# Spouse visa - "Genuine and subsisting relationship" document requirements



## mlewns (Jul 2, 2013)

Hi all,

I am soon to begin my application for a spousal visa through the VAF4A online form. 

In "documents required" it lists "evidence you have met."

In "can you apply", it says you have to show evidence that your relationship is genuine and subsisting.

However, nowhere I have found on the UKBA website shows ANYTHING specific about these documents.

*Can someone direct me to a legitimate/reliable source for this info? Preferably something official like UKBA.* Or also just let me know the new 2013 requirements?

I imagine it'd include: letters, emails, photos, used plane tickets, etc, but I don't know how much is too little or too much.

I've had a student visa refused before because of documents required, so I want to be thorough with this.

Thank you!


----------



## nyclon (Apr 3, 2011)

There is no official list because everyone's situation is different. You have to decide what evidence makes your application strong.

As you are married, your marriage certificate is the strongest evidence along with photos from the wedding. Additionally, a few other photos from throughout your relationship, trip tickets, a selection of mails, Skype and text screen prints.


----------



## Husband & Wife (Jun 27, 2013)

I was advised by a lawyer that: "no piece of evidence is too small; if it can potentially help you, then include it in your application".


----------



## Joppa (Sep 7, 2009)

Husband & Wife said:


> I was advised by a lawyer that: "no piece of evidence is too small; if it can potentially help you, then include it in your application".

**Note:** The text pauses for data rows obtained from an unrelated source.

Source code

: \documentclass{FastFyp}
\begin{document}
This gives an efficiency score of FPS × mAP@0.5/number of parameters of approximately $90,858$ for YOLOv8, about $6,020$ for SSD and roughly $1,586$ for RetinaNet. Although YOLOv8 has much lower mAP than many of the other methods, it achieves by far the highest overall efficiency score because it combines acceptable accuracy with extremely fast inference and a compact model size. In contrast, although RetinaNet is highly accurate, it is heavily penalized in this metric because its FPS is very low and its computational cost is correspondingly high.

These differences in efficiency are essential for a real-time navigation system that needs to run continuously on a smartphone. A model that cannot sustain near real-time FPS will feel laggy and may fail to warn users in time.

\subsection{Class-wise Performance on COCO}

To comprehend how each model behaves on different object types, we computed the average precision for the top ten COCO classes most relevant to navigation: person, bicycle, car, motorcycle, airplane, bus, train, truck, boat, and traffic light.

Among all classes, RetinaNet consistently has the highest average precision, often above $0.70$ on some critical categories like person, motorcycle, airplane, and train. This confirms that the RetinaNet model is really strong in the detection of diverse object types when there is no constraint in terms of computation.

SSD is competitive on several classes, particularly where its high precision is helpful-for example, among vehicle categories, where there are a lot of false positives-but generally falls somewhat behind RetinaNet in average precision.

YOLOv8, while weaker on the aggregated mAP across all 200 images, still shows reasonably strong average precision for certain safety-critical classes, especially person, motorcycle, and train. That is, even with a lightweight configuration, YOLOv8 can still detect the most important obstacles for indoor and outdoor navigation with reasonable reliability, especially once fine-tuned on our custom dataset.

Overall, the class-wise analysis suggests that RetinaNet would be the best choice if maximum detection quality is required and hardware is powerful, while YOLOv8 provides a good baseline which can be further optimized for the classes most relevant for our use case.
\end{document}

Yes, but use common sense. No ECOs will enjoy having to trawl through several hundred pages of Skype log just to be convinced that the couple kept in touch with each other. Just a few pieces of evidence for each half-year period will be enough. Same with photos.


----------



## cc9 (Oct 29, 2012)

Joppa said:


> Yes, but use common sense. No ECOs will enjoy having to trawl through several hundred pages of Skype log just to be convinced that the couple kept in touch with each other. Just a few pieces of evidence for each half-year period will be enough. Same with photos.


Am having the same dilemma , trying to provide enough relationship evidence without over burdening the ECO..
My solicitor also recommended providing as much evidence of contact as possible. 
It's hard when u are nervous someone might decide your relationship is not genuine or your contact isn't subsisting enough.
Have decided to go with the advice of the all knowing Joppa


----------



## Joppa (Sep 7, 2009)

The rule of thumb is, if you are trying to decide someone else's authenticity about relationship, what would you look for? If a period of relationship is 5 years, a few pieces of evidence for each 6-month period, 30 in total, should surely be sufficient. But if they have only known each other for a year, you want evidence from each month, several each, which will come to around 36 in all.


----------



## cc9 (Oct 29, 2012)

Thanks Joppa  that makes much more sense when you quantify it in that way


----------